(Plain-text document sources)
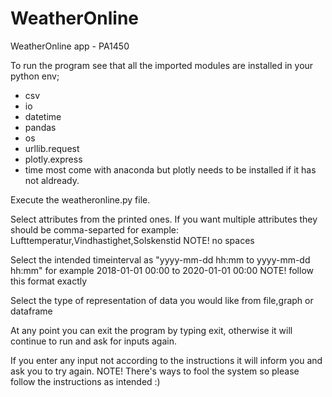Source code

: # WeatherOnline
WeatherOnline app - PA1450

To run the program see that all the imported modules are installed in your python env;
* csv
* io
* datetime
* pandas
* os
* urllib.request
* plotly.express
* time
most come with anaconda but plotly needs to be installed if it has not aldready.

Execute the weatheronline.py file.

Select attributes from the printed ones. If you want multiple attributes they should be comma-separted for example:
Lufttemperatur,Vindhastighet,Solskenstid
NOTE! no spaces

Select the intended timeinterval as "yyyy-mm-dd hh:mm to yyyy-mm-dd hh:mm" for example
2018-01-01 00:00 to 2020-01-01 00:00
NOTE! follow this format exactly

Select the type of representation of data you would like from file,graph or dataframe

At any point you can exit the program by typing exit, otherwise it will continue to run and ask for inputs again.


If you enter any input not according to the instructions it will inform you and ask you to try again.
NOTE! There's ways to fool the system so please follow the instructions as intended :)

- [PROBLEM]
Your answer must be the exact lines from the start of the data through the line with "At any point", inclusive, and nothing else; pictures do not belong in it.

- [ANSWER TO THE EXERCISE]
Source code

: # WeatherOnline
WeatherOnline app - PA1450

To run the program see that all the imported modules are installed in your python env;
* csv
* io
* datetime
* pandas
* os
* urllib.request
* plotly.express
* time
most come with anaconda but plotly needs to be installed if it has not aldready.

Execute the weatheronline.py file.

Select attributes from the printed ones. If you want multiple attributes they should be comma-separted for example:
Lufttemperatur,Vindhastighet,Solskenstid
NOTE! no spaces

Select the intended timeinterval as "yyyy-mm-dd hh:mm to yyyy-mm-dd hh:mm" for example
2018-01-01 00:00 to 2020-01-01 00:00
NOTE! follow this format exactly

Select the type of representation of data you would like from file,graph or dataframe

At any point you can exit the program by typing exit, otherwise it will continue to run and ask for inputs again.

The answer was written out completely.